EC Comes To Rescue Of Sacked Nokia Staff
The area where the German factory is located has already received around €40 million from Nokia and investment by the local authority, the organisations have claimed
The European Commission has approved an application from the German government for around €5.5 million to help around 1300 workers made redundant by Nokia.
In a statement released this week, the EC said that the workers from the factory located in Bochum, in the German region of North Rhine Westphalia deserved the money because although staff were being made redundant in large numbers across the whole of Europe – the area concerned was particularly badly off. The workers will receive around €4000 each from the fund.
“The redundancies occurred in an area which traditionally has an unemployment rate of 3 to 4 percentage points higher than that of Germany as a whole. The funding will help the 1,316 most disadvantaged among these dismissed workers to return to employment,” the EC said in a statement.
The money is being made available via the Globalisation Adjustment Fund (EGF) which is designed to support European workers who may have had their jobs outsourced to developing countries with cheaper labour costs. “There is a general trend amongst mobile phone manufacturers towards shifting production for mobile phones and accessories, mostly to ’emerging’ markets in Asia,” the EC stated.
However, the EC appears to have some reservations about what Nokia’s real motivation for making the redundancies were even though it had highlighted outsourcing to Asia as a possible motive. “Despite this general trend, the redundancies at Nokia Bochum were unforeseen, as in 2007 operations were profitable,” the EC said in a statement.
But according a statement from Nokia last year, the company said it wasn’t moving the jobs to Asia but rather elsewhere in Europe. In January 2008, Nokia announced that it planned to close the Bochum facility and “to move manufacturing to its other, more cost-competitive sites in Europe”.
Nokia said its decision to close Bochum was “based on the lack of competitiveness of the location. Renewing the site would require additional investments but even this would not result in manufacturing in Bochum being globally competitive”.
“The planned closure of the Bochum production site is necessary to secure Nokia’s long-term competitiveness,” said Veli Sundbäck, executive vice president of Nokia and chairman of the Supervisory Board of Nokia GmbH. “Due to market changes and increasing requirements for cost-effectiveness, production of mobile devices in Germany is no longer feasible for Nokia. It cannot be operated in a way that meets the requirements for global cost efficiency and for flexible capacity growth. Therefore we have to make this tough decision.”

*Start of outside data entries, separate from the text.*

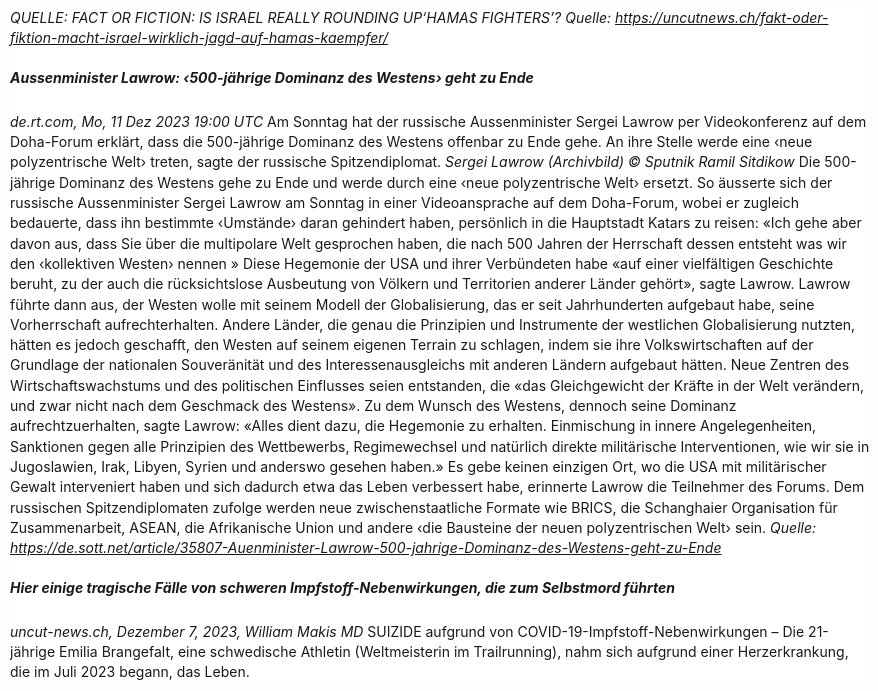 _QUELLE: FACT OR FICTION: IS ISRAEL REALLY ROUNDING UP‘HAMAS FIGHTERS’?_ _Quelle: https://uncutnews.ch/fakt-oder-fiktion-macht-israel-wirklich-jagd-auf-hamas-kaempfer/_
##### Aussenminister Lawrow:  ‹500-jährige Dominanz des Westens› geht zu Ende
_de.rt.com, Mo, 11 Dez 2023 19:00 UTC_ Am Sonntag hat der russische Aussenminister Sergei Lawrow per Videokonferenz auf dem Doha-Forum erklärt, dass die 500-jährige Dominanz des Westens offenbar zu Ende gehe. An ihre Stelle werde eine ‹neue polyzentrische Welt› treten, sagte der russische Spitzendiplomat.
_Sergei Lawrow (Archivbild) © Sputnik Ramil Sitdikow_ Die 500-jährige Dominanz des Westens gehe zu Ende und werde durch eine ‹neue polyzentrische Welt› ersetzt. So äusserte sich der russische Aussenminister Sergei Lawrow am Sonntag in einer Videoansprache auf dem Doha-Forum, wobei er zugleich bedauerte, dass ihn bestimmte ‹Umstände› daran gehindert haben, persönlich in die Hauptstadt Katars zu reisen: «Ich gehe aber davon aus, dass Sie über die multipolare Welt gesprochen haben, die nach 500 Jahren der Herrschaft dessen entsteht was wir den ‹kollektiven Westen› nennen » Diese Hegemonie der USA und ihrer Verbündeten habe «auf einer vielfältigen Geschichte beruht, zu der auch die rücksichtslose Ausbeutung von Völkern und Territorien anderer Länder gehört», sagte Lawrow. Lawrow führte dann aus, der Westen wolle mit seinem Modell der Globalisierung, das er seit Jahrhunderten aufgebaut habe, seine Vorherrschaft aufrechterhalten. Andere Länder, die genau die Prinzipien und Instrumente der westlichen Globalisierung nutzten, hätten es jedoch geschafft, den Westen auf seinem eigenen Terrain zu schlagen, indem sie ihre Volkswirtschaften auf der Grundlage der nationalen Souveränität und des Interessenausgleichs mit anderen Ländern aufgebaut hätten. Neue Zentren des Wirtschaftswachstums und des politischen Einflusses seien entstanden, die «das Gleichgewicht der Kräfte in der Welt verändern, und zwar nicht nach dem Geschmack des Westens». Zu dem Wunsch des Westens, dennoch seine Dominanz aufrechtzuerhalten, sagte Lawrow: «Alles dient dazu, die Hegemonie zu erhalten. Einmischung in innere Angelegenheiten, Sanktionen gegen alle Prinzipien des Wettbewerbs, Regimewechsel und natürlich direkte militärische Interventionen, wie wir sie in Jugoslawien, Irak, Libyen, Syrien und anderswo gesehen haben.» Es gebe keinen einzigen Ort, wo die USA mit militärischer Gewalt interveniert haben und sich dadurch etwa das Leben verbessert habe, erinnerte Lawrow die Teilnehmer des Forums.
Dem russischen Spitzendiplomaten zufolge werden neue zwischenstaatliche Formate wie BRICS, die Schanghaier Organisation für Zusammenarbeit, ASEAN, die Afrikanische Union und andere ‹die Bausteine der neuen polyzentrischen Welt› sein.
_Quelle: https://de.sott.net/article/35807-Auenminister-Lawrow-500-jahrige-Dominanz-des-Westens-geht-zu-Ende_
##### Hier einige tragische Fälle von schweren Impfstoff-Nebenwirkungen,  die zum Selbstmord führten
_uncut-news.ch, Dezember 7, 2023, William Makis MD_ SUIZIDE aufgrund von COVID-19-Impfstoff-Nebenwirkungen – Die 21-jährige Emilia Brangefalt, eine schwedische Athletin (Weltmeisterin im Trailrunning), nahm sich aufgrund einer Herzerkrankung, die im Juli 2023 begann, das Leben.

In July 2008, Nokia announced a joint plan with the local authority in Bochum to establish a “Growth for Bochum” package. “Nokia will support these measures by contributing the sum of 20 million euros plus the net proceeds from the sale of Nokia’s production facility and property in Bochum. NRW will also contribute a co-investment in the amount of 20 million euros,” the company said at the time.

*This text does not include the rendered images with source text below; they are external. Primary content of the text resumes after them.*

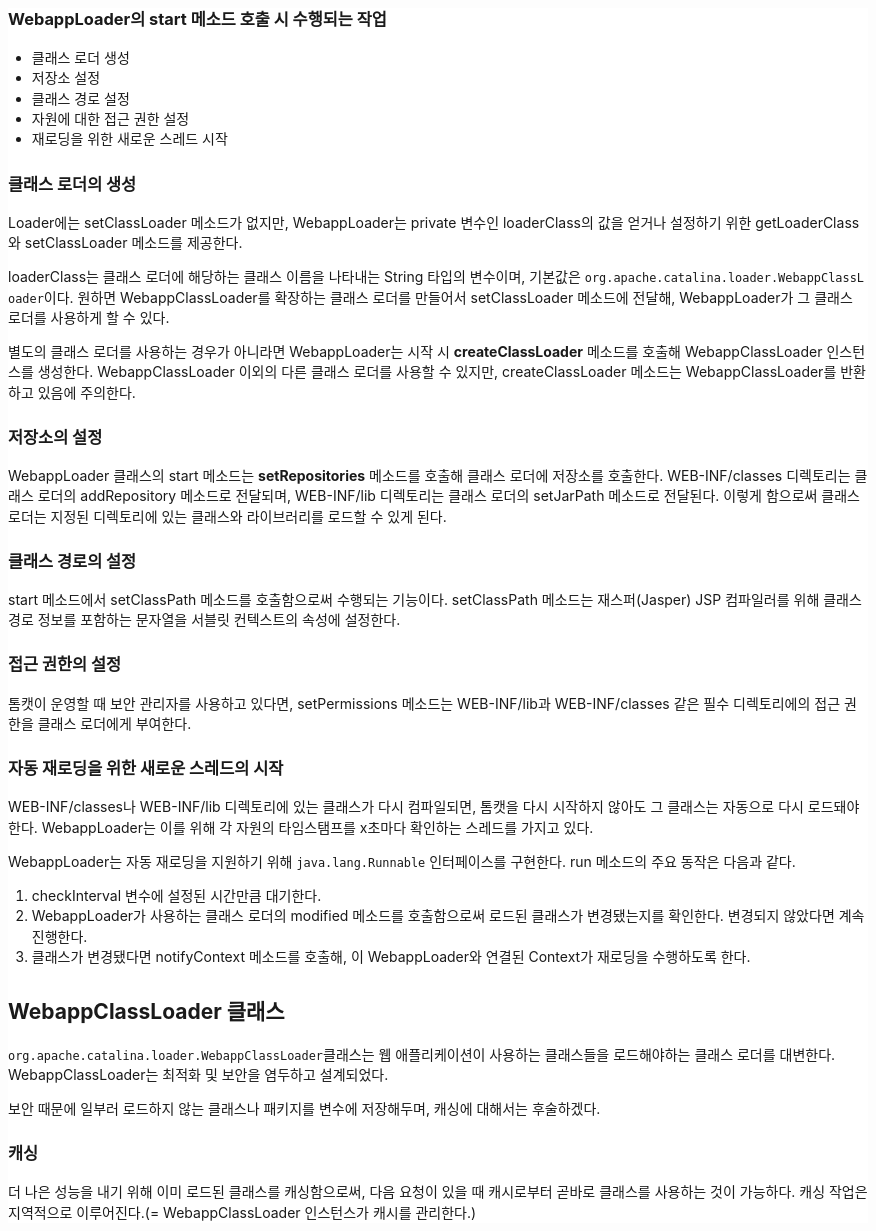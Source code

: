 ### WebappLoader의 start 메소드 호출 시 수행되는 작업
- 클래스 로더 생성
- 저장소 설정
- 클래스 경로 설정
- 자원에 대한 접근 권한 설정
- 재로딩을 위한 새로운 스레드 시작

### 클래스 로더의 생성
Loader에는 setClassLoader 메소드가 없지만, WebappLoader는 private 변수인 loaderClass의 값을 얻거나 설정하기 위한 getLoaderClass와 setClassLoader 메소드를 제공한다.

loaderClass는 클래스 로더에 해당하는 클래스 이름을 나타내는 String 타입의 변수이며, 기본값은 `org.apache.catalina.loader.WebappClassLoader`이다. 원하면 WebappClassLoader를 확장하는 클래스 로더를 만들어서 setClassLoader 메소드에 전달해, WebappLoader가 그 클래스 로더를 사용하게 할 수 있다.

별도의 클래스 로더를 사용하는 경우가 아니라면 WebappLoader는 시작 시 **createClassLoader** 메소드를 호출해 WebappClassLoader 인스턴스를 생성한다. WebappClassLoader 이외의 다른 클래스 로더를 사용할 수 있지만, createClassLoader 메소드는 WebappClassLoader를 반환하고 있음에 주의한다.

### 저장소의 설정
WebappLoader 클래스의 start 메소드는 **setRepositories** 메소드를 호출해 클래스 로더에 저장소를 호출한다. WEB-INF/classes 디렉토리는 클래스 로더의 addRepository 메소드로 전달되며, WEB-INF/lib 디렉토리는 클래스 로더의 setJarPath 메소드로 전달된다. 이렇게 함으로써 클래스 로더는 지정된 디렉토리에 있는 클래스와 라이브러리를 로드할 수 있게 된다.

### 클래스 경로의 설정
start 메소드에서 setClassPath 메소드를 호출함으로써 수행되는 기능이다. setClassPath 메소드는 재스퍼(Jasper) JSP 컴파일러를 위해 클래스 경로 정보를 포함하는 문자열을 서블릿 컨텍스트의 속성에 설정한다.

### 접근 권한의 설정
톰캣이 운영할 때 보안 관리자를 사용하고 있다면, setPermissions 메소드는 WEB-INF/lib과 WEB-INF/classes 같은 필수 디렉토리에의 접근 권한을 클래스 로더에게 부여한다.

### 자동 재로딩을 위한 새로운 스레드의 시작
WEB-INF/classes나 WEB-INF/lib 디렉토리에 있는 클래스가 다시 컴파일되면, 톰캣을 다시 시작하지 않아도 그 클래스는 자동으로 다시 로드돼야 한다. WebappLoader는 이를 위해 각 자원의 타임스탬프를 x초마다 확인하는 스레드를 가지고 있다.

WebappLoader는 자동 재로딩을 지원하기 위해 `java.lang.Runnable` 인터페이스를 구현한다. run 메소드의 주요 동작은 다음과 같다.
1. checkInterval 변수에 설정된 시간만큼 대기한다.
2. WebappLoader가 사용하는 클래스 로더의 modified 메소드를 호출함으로써 로드된 클래스가 변경됐는지를 확인한다. 변경되지 않았다면 계속 진행한다.
3. 클래스가 변경됐다면 notifyContext 메소드를 호출해, 이 WebappLoader와 연결된 Context가 재로딩을 수행하도록 한다.


## WebappClassLoader 클래스
`org.apache.catalina.loader.WebappClassLoader`클래스는 웹 애플리케이션이 사용하는 클래스들을 로드해야하는 클래스 로더를 대변한다. WebappClassLoader는 최적화 및 보안을 염두하고 설계되었다.

보안 때문에 일부러 로드하지 않는 클래스나 패키지를 변수에 저장해두며, 캐싱에 대해서는 후술하겠다.

### 캐싱
더 나은 성능을 내기 위해 이미 로드된 클래스를 캐싱함으로써, 다음 요청이 있을 때 캐시로부터 곧바로 클래스를 사용하는 것이 가능하다. 캐싱 작업은 지역적으로 이루어진다.(= WebappClassLoader 인스턴스가 캐시를 관리한다.)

According to the EC there have been 23 applications to the EGF so far, for a total amount of over € 130 million, helping about 29,000 workers. “The Nokia application is the third concerning the mobile phone sector approved by the Commission for presentation to the European Parliament and the Council. Other applications relate to the automotive sector, textiles, electrical equipment, computers and domestic appliances,” the EC said.
Commenting on the funding for the German workers, EC employment commissioner Vladimír Š pidla said: “In the context of the current financial and economic crisis, the employment situation in the affected areas is particularly vulnerable. I am glad that the affected workers can be supported by the safety net which the EGF can provide.”
In a recent annual report, it was claimed that 10,000 people have received assistance from the EGF in 2008 and around 69 percent of those helped in 2007 had found a new job by the end of the support.